I currently feel attracted to the dual licensing I saw on some places on the internet (MySQL uses this, and our neighbors from CVLab also): put the work by default freely available under GPL, but with a remark that people who want to use it commercially can contact us for a commercial license. This should give a very open distribution, forces other people to use GPL too if they want to redistribute it, but also gives the possibility to commercialize it.

Any comments on this? Is this the way we should license our reproducible work?

Academic Free License (AFL) v. 3.0

— just copying an e-mail from Christophe below about a possible license: AFL —

Hello to the reproducible research group 😉

Although I should still read it once more (and in its entirety) to understand it, this license could be a good candidate for Reproducible Research.
Does anyone know about it and if it is good or bad in any sense?

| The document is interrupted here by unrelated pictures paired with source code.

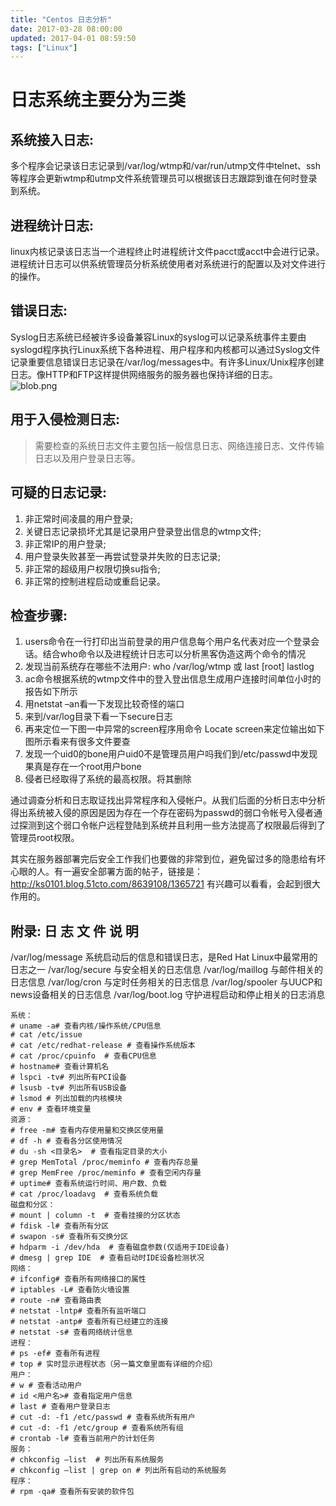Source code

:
 ```yaml
---
title: "Centos 日志分析"
date: 2017-03-28 08:00:00
updated: 2017-04-01 08:59:50
tags: ["Linux"]
---
```

# 日志系统主要分为三类

## 系统接入日志:
多个程序会记录该日志记录到/var/log/wtmp和/var/run/utmp文件中telnet、ssh等程序会更新wtmp和utmp文件系统管理员可以根据该日志跟踪到谁在何时登录到系统。

## 进程统计日志:
linux内核记录该日志当一个进程终止时进程统计文件pacct或acct中会进行记录。进程统计日志可以供系统管理员分析系统使用者对系统进行的配置以及对文件进行的操作。

## 错误日志:
Syslog日志系统已经被许多设备兼容Linux的syslog可以记录系统事件主要由syslogd程序执行Linux系统下各种进程、用户程序和内核都可以通过Syslog文件记录重要信息错误日志记录在/var/log/messages中。有许多Linux/Unix程序创建日志。像HTTP和FTP这样提供网络服务的服务器也保持详细的日志。
![blob.png](/uploads/ueditor/php/upload/image/20170327/1490579873.png)

## 用于入侵检测日志: 
> 需要检查的系统日志文件主要包括一般信息日志、网络连接日志、文件传输日志以及用户登录日志等。
  
## 可疑的日志记录:
  1. 非正常时间凌晨的用户登录;
  2. 关键日志记录损坏尤其是记录用户登录登出信息的wtmp文件;
  3. 非正常IP的用户登录;
  4. 用户登录失败甚至一再尝试登录并失败的日志记录;
  5. 非正常的超级用户权限切换su指令;
  6. 非正常的控制进程启动或重启记录。
  
## 检查步骤:
  1. users命令在一行打印出当前登录的用户信息每个用户名代表对应一个登录会话。结合who命令以及进程统计日志可以分析黑客伪造这两个命令的情况
  2. 发现当前系统存在哪些不法用户: who /var/log/wtmp 或 last [root] lastlog
  3. ac命令根据系统的wtmp文件中的登入登出信息生成用户连接时间单位小时的报告如下所示
  4. 用netstat –an看一下发现比较奇怪的端口
  5. 来到/var/log目录下看一下secure日志
  6. 再来定位一下图一中异常的screen程序用命令 Locate screen来定位输出如下图所示看来有很多文件要查
  7. 发现一个uid0的bone用户uid0不是管理员用户吗我们到/etc/passwd中发现果真是存在一个root用户bone
  8. 侵者已经取得了系统的最高权限。将其删除
  
通过调查分析和日志取证找出异常程序和入侵帐户。从我们后面的分析日志中分析得出系统被入侵的原因是因为存在一个存在密码为passwd的弱口令帐号入侵者通过探测到这个弱口令帐户远程登陆到系统并且利用一些方法提高了权限最后得到了管理员root权限。
  
其实在服务器部署完后安全工作我们也要做的非常到位，避免留过多的隐患给有坏心眼的人。有一遍安全部署方面的帖子，链接是：<http://ks0101.blog.51cto.com/8639108/1365721>  有兴趣可以看看，会起到很大作用的。
  
## 附录: 日 志 文 件 说 明
/var/log/message 系统启动后的信息和错误日志，是Red Hat Linux中最常用的日志之一
/var/log/secure 与安全相关的日志信息
/var/log/maillog 与邮件相关的日志信息
/var/log/cron 与定时任务相关的日志信息
/var/log/spooler 与UUCP和news设备相关的日志信息
/var/log/boot.log 守护进程启动和停止相关的日志消息
  
```shell
系统：
# uname -a# 查看内核/操作系统/CPU信息
# cat /etc/issue
# cat /etc/redhat-release # 查看操作系统版本
# cat /proc/cpuinfo  # 查看CPU信息
# hostname# 查看计算机名
# lspci -tv# 列出所有PCI设备
# lsusb -tv# 列出所有USB设备
# lsmod # 列出加载的内核模块
# env # 查看环境变量
资源：
# free -m# 查看内存使用量和交换区使用量
# df -h # 查看各分区使用情况
# du -sh <目录名>  # 查看指定目录的大小
# grep MemTotal /proc/meminfo # 查看内存总量
# grep MemFree /proc/meminfo # 查看空闲内存量
# uptime# 查看系统运行时间、用户数、负载
# cat /proc/loadavg  # 查看系统负载
磁盘和分区：
# mount | column -t  # 查看挂接的分区状态
# fdisk -l# 查看所有分区
# swapon -s# 查看所有交换分区
# hdparm -i /dev/hda  # 查看磁盘参数(仅适用于IDE设备)
# dmesg | grep IDE  # 查看启动时IDE设备检测状况
网络：
# ifconfig# 查看所有网络接口的属性
# iptables -L# 查看防火墙设置
# route -n# 查看路由表
# netstat -lntp# 查看所有监听端口
# netstat -antp# 查看所有已经建立的连接
# netstat -s# 查看网络统计信息
进程：
# ps -ef# 查看所有进程
# top # 实时显示进程状态（另一篇文章里面有详细的介绍）
用户：
# w # 查看活动用户
# id <用户名># 查看指定用户信息
# last # 查看用户登录日志
# cut -d: -f1 /etc/passwd # 查看系统所有用户
# cut -d: -f1 /etc/group # 查看系统所有组
# crontab -l# 查看当前用户的计划任务
服务：
# chkconfig –list  # 列出所有系统服务
# chkconfig –list | grep on # 列出所有启动的系统服务
程序：
# rpm -qa# 查看所有安装的软件包
```
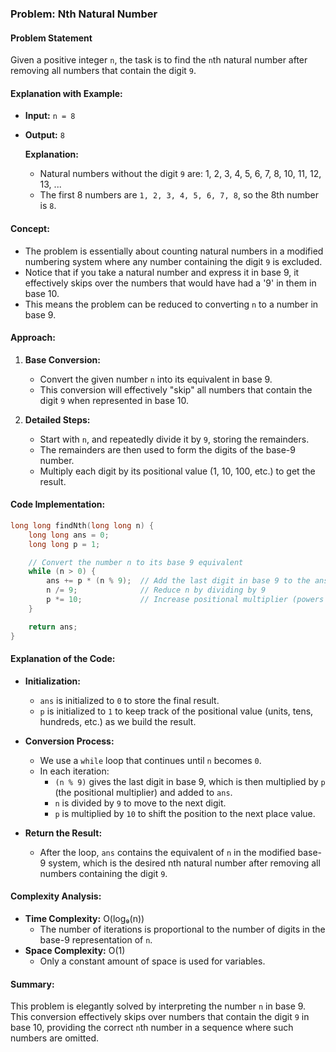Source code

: ### Problem: Nth Natural Number

#### Problem Statement
Given a positive integer `n`, the task is to find the `n`th natural number after removing all numbers that contain the digit `9`.

#### Explanation with Example:
- **Input:** `n = 8`
- **Output:** `8`
  
  **Explanation:** 
  - Natural numbers without the digit `9` are: 1, 2, 3, 4, 5, 6, 7, 8, 10, 11, 12, 13, ...
  - The first 8 numbers are `1, 2, 3, 4, 5, 6, 7, 8`, so the 8th number is `8`.

#### Concept:
- The problem is essentially about counting natural numbers in a modified numbering system where any number containing the digit `9` is excluded.
- Notice that if you take a natural number and express it in base 9, it effectively skips over the numbers that would have had a '9' in them in base 10.
- This means the problem can be reduced to converting `n` to a number in base 9.

#### Approach:

1. **Base Conversion:**
   - Convert the given number `n` into its equivalent in base 9.
   - This conversion will effectively "skip" all numbers that contain the digit `9` when represented in base 10.
   
2. **Detailed Steps:**
   - Start with `n`, and repeatedly divide it by `9`, storing the remainders.
   - The remainders are then used to form the digits of the base-9 number.
   - Multiply each digit by its positional value (1, 10, 100, etc.) to get the result.

#### Code Implementation:
```cpp
long long findNth(long long n) {
    long long ans = 0;
    long long p = 1;

    // Convert the number n to its base 9 equivalent
    while (n > 0) {
        ans += p * (n % 9);  // Add the last digit in base 9 to the answer
        n /= 9;              // Reduce n by dividing by 9
        p *= 10;             // Increase positional multiplier (powers of 10)
    }

    return ans;
}
```

#### Explanation of the Code:
- **Initialization:**
  - `ans` is initialized to `0` to store the final result.
  - `p` is initialized to `1` to keep track of the positional value (units, tens, hundreds, etc.) as we build the result.

- **Conversion Process:**
  - We use a `while` loop that continues until `n` becomes `0`.
  - In each iteration:
    - `(n % 9)` gives the last digit in base 9, which is then multiplied by `p` (the positional multiplier) and added to `ans`.
    - `n` is divided by `9` to move to the next digit.
    - `p` is multiplied by `10` to shift the position to the next place value.

- **Return the Result:**
  - After the loop, `ans` contains the equivalent of `n` in the modified base-9 system, which is the desired nth natural number after removing all numbers containing the digit `9`.

#### Complexity Analysis:
- **Time Complexity:** O(log₉(n))
  - The number of iterations is proportional to the number of digits in the base-9 representation of `n`.
- **Space Complexity:** O(1)
  - Only a constant amount of space is used for variables.

#### Summary:
This problem is elegantly solved by interpreting the number `n` in base 9. This conversion effectively skips over numbers that contain the digit `9` in base 10, providing the correct `n`th number in a sequence where such numbers are omitted.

HTML: http://www.opensource.org/licenses/afl-3.0.php

Christophe

licenses

One important issue to discuss is under which license all our reproducible code and information should go. Currently most of our stuff is under GPL, but that does not permit even ourselves to commercialize things later. All derived code and products have to necessarily go under GPL too in that case. So maybe not that great if someone would want to do a startup based on his PhD research.